For over a week I was obsessed with the data from the weather apps Windyty and Windfinder. In particular I was stoked about the potential of high north winds and large waves projected to develop along the eastern Lake Huron coast. From the various sources it appeared that the highest winds would hit around Southampton.
Words & Photos: Gerry Kaiser
What fellow photographer Steve Biro and I didn’t know as we left Windsor was that the shoreline around Southampton contained a large number of huge ice “volcanoes”. Known as cryovolcanoes, they form along the shore throughout the Great Lakes, and can range in size from one metre to eight or more. They occur in high wind areas where ground-level temperatures are slightly below freezing and develop as a result of large waves crashing into an ice shelf. The dynamic energy involved creates cracks and hollows in the leading edge of the shelf while building up the ice in layers as more water breaks over and freezes onto a hollow cone of hardened ice. The end result is an ice volcano which spews plumes of water and ice instead of lava.
Steve and I arrived at the Southampton pier around 4pm and the conditions were insane. The 60kph-plus winds were being driven right into the concave centre of the eight-metre ice volcanoes at which point the force of the wind and water would explode high into the air, sending a blizzard of water and ice chunks flying…
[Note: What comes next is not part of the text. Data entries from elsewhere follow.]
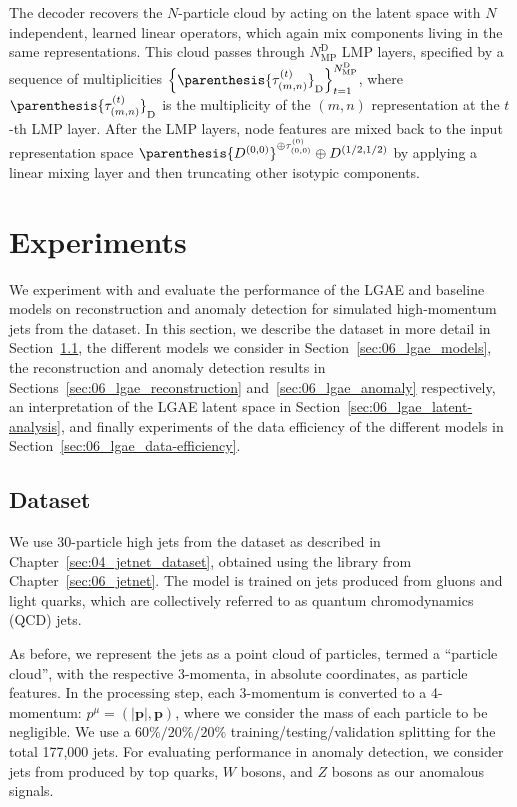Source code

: The decoder recovers the $N$-particle cloud by acting on the latent space with $N$ independent, learned linear operators, which again mix components living in the same representations.
This cloud passes through $N_{\mathrm{MP}}^{\mathrm{D}}$ LMP layers, specified by a sequence of multiplicities $\left\{ \parenthesis{\tau_{(m, n)}^{(t)}}_{\mathrm{D}} \right\}_{t=1}^{N_{\mathrm{MP}}^{\mathrm{D}}}$, where $\parenthesis{\tau_{(m, n)}^{(t)}}_{\mathrm{D}}$ is the multiplicity of the $(m, n)$ representation at the $t$-th LMP layer.
After the LMP layers, node features are mixed back to the input representation space $\parenthesis{D^{(0,0)}}^{\oplus \tau_{(0,0)}^{(0)}} \oplus D^{(1/2, 1/2)}$ by applying a linear mixing layer and then truncating other isotypic components.

\section{Experiments}
\label{sec:06_lgae_experiments}

We experiment with and evaluate the performance of the LGAE and baseline models on reconstruction and anomaly detection for simulated high-momentum jets from the \jetnet dataset.
In this section, we describe the dataset in more detail in Section~\ref{sec:06_lgae_dataset}, the different models we consider in Section~\ref{sec:06_lgae_models}, the reconstruction and anomaly detection results in Sections~\ref{sec:06_lgae_reconstruction} and~\ref{sec:06_lgae_anomaly} respectively, an interpretation of the LGAE latent space in Section~\ref{sec:06_lgae_latent-analysis}, and finally experiments of the data efficiency of the different models in Section~\ref{sec:06_lgae_data-efficiency}.

\subsection{Dataset}
\label{sec:06_lgae_dataset}

We use 30-particle high \pt jets from the \jetnet dataset as described in Chapter~\ref{sec:04_jetnet_dataset}, obtained using the \jetnet library from Chapter~\ref{sec:06_jetnet}.
The model is trained on jets produced from gluons and light quarks, which are collectively referred to as quantum chromodynamics (QCD) jets.

As before, we represent the jets as a point cloud of particles, termed a ``particle cloud'', with the respective 3-momenta, in absolute coordinates, as particle features.
In the processing step, each 3-momentum is converted to a 4-momentum: $p^\mu = (|\mathbf{p}|, \mathbf{p})$, where we consider the mass of each particle to be negligible.
We use a $60\%/20\%/20\%$ training/testing/validation splitting for the total 177,000 jets.
For evaluating performance in anomaly detection, we consider jets from \jetnet produced by top quarks, $W$ bosons, and $Z$ bosons as our anomalous signals.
I’m a cold-weather guy. I thrive in cold environments which I prefer over warm climes. Despite this fact, when Steve and I arrived in Southampton on the afternoon of March 22, 2017, I was worried about my hands. Too many times over the years I had disregarded the cold to get the shot. I’ve tried various gloves and mitts but usually end up taking them off periodically in order to fire the shutter or make small camera adjustments. Many times my hands would suffer as a consequence and this day was no exception. The day was cold by most standards. With an air temperature of -7°C, it warmed to a high of -3°C. Factor in the 25-40kph NNW wind and 60kph gusts and the wind chill temp was around -16°C (historical average 4°C).
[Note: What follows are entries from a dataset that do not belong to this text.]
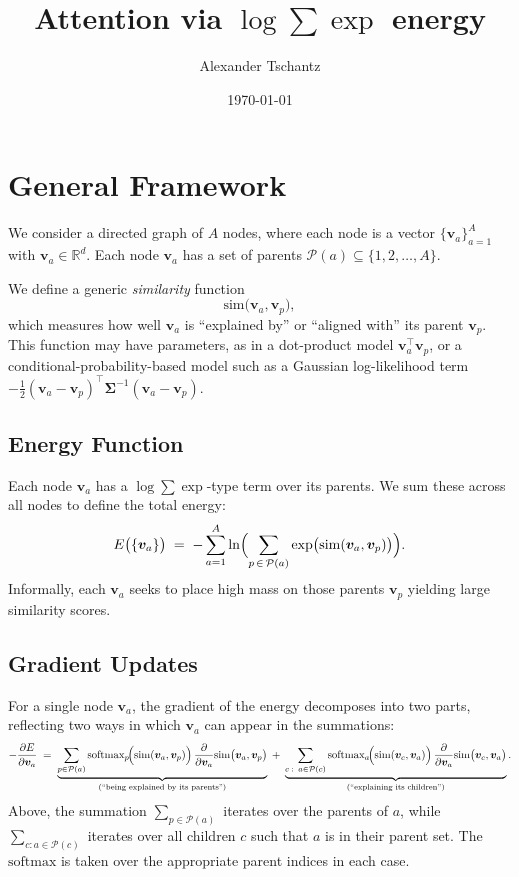 \documentclass{article}
\begin{document}
\title{Attention via \(\log \sum \exp\) energy}
\author{Alexander Tschantz}
\date{\today}
\maketitle

\section{General Framework}
We consider a directed graph of \(A\) nodes, where each node is a vector \(\{\bm{v}_a\}_{a=1}^A\) with \(\bm{v}_a \in \mathbb{R}^d\).  Each node \(\bm{v}_a\) has a set of parents \(\mathcal{P}(a) \subseteq \{1,2,\ldots,A\}\).  

We define a generic \emph{similarity} function
\[
\mathrm{sim}\bigl(\bm{v}_a,\bm{v}_p\bigr),
\]
which measures how well \(\bm{v}_a\) is ``explained by'' or ``aligned with'' its parent \(\bm{v}_p\). This function may have parameters, as in a dot-product model \(\bm{v}_a^\top \bm{v}_p\), or a conditional-probability-based model such as a Gaussian log-likelihood term \(-\tfrac12(\bm{v}_a-\bm{v}_p)^\top \bm{\Sigma}^{-1}(\bm{v}_a-\bm{v}_p)\). 

\subsection{Energy Function}
Each node \(\bm{v}_a\) has a \(\log\sum\exp\)-type term over its parents.  We sum these across all nodes to define the total energy:
\[
E\bigl(\{\bm{v}_a\}\bigr)
\;=\;
-\sum_{a=1}^A
\ln \Bigl(\sum_{p\,\in\,\mathcal{P}(a)}
\exp \bigl(\mathrm{sim}(\bm{v}_a,\bm{v}_p)\bigr)\Bigr).
\]
Informally, each \(\bm{v}_a\) seeks to place high mass on those parents \(\bm{v}_p\) yielding large similarity scores.

\subsection{Gradient Updates}
For a single node \(\bm{v}_a\), the gradient of the energy decomposes into two parts, reflecting two ways in which \(\bm{v}_a\) can appear in the summations:
\[
-\frac{\partial E}{\partial \bm{v}_a}
\;=\;
\underbrace{
\sum_{p \in \mathcal{P}(a)}
\text{softmax}_{p}\!\Bigl(\mathrm{sim}(\bm{v}_a,\bm{v}_p)\Bigr)\,
\frac{\partial}{\partial \bm{v}_a}
\mathrm{sim}\bigl(\bm{v}_a,\bm{v}_p\bigr)
}_{\text{(``being explained by its parents'')}}
\;+\;
\underbrace{
\sum_{c \,\colon\, a \in \mathcal{P}(c)}
\text{softmax}_{a}\!\Bigl(\mathrm{sim}(\bm{v}_c,\bm{v}_a)\Bigr)\,
\frac{\partial}{\partial \bm{v}_a}
\mathrm{sim}\bigl(\bm{v}_c,\bm{v}_a\bigr)
}_{\text{(``explaining its children'')}}.
\]
Above, the summation \(\sum_{p \in \mathcal{P}(a)}\) iterates over the parents of \(a\), while \(\sum_{c : a \in \mathcal{P}(c)}\) iterates over all children \(c\) such that \(a\) is in their parent set.  The \(\text{softmax}\) is taken over the appropriate parent indices in each case.
\end{document}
Steve and I arrived at the Southampton pier around 4pm and the conditions were insane. The 60kph-plus winds were being driven right into the concave centre of the eight-metre ice volcanoes at which point the force of the wind and water would explode high into the air, sending a blizzard of water and ice chunks flying 100 metres across the shore. The Chantry Island lighthouse (completed in 1859) provided the backdrop to a scene straight out of storm-swept Atlantic Canada.
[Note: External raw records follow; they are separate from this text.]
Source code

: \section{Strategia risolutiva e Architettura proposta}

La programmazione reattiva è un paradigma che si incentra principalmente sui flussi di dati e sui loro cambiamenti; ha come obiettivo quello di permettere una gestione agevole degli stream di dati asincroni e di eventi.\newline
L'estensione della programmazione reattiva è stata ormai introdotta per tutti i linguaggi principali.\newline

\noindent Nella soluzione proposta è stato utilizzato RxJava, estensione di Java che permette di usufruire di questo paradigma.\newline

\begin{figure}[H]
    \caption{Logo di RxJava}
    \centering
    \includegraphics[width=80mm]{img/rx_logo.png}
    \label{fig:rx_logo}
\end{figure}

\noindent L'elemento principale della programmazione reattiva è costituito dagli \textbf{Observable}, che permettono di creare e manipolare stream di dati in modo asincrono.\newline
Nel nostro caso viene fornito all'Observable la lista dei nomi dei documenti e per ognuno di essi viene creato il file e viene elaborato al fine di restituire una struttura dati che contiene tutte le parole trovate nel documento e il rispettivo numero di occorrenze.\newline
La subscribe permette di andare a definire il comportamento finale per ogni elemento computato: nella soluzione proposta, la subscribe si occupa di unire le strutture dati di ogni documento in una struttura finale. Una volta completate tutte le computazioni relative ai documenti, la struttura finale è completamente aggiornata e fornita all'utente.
Steve and I donned our snowsuits and headed out into the maelstrom. On the pier we held on to the metal range light ladder while attempting to seek shelter for our gear from sudden breaking waves that swept over the length of the pier at intervals between shooting.
Our exhilaration at being in such an extraordinary place facing the forces of nature in all her beauty and fury was beyond words. I forgot all about my hands again and paid the price later that night. We ended up on the pier and surrounding shore for over four hours as we observed and recorded the sunset that followed at 7.47 p.m.
In an age where cellphones, video games and other distractions are all-pervasive, it is imperative that we cultivate strong connections to the natural world. What better way than to get outside and experience the natural world right at our doorstep on the shores of mighty Lake Huron?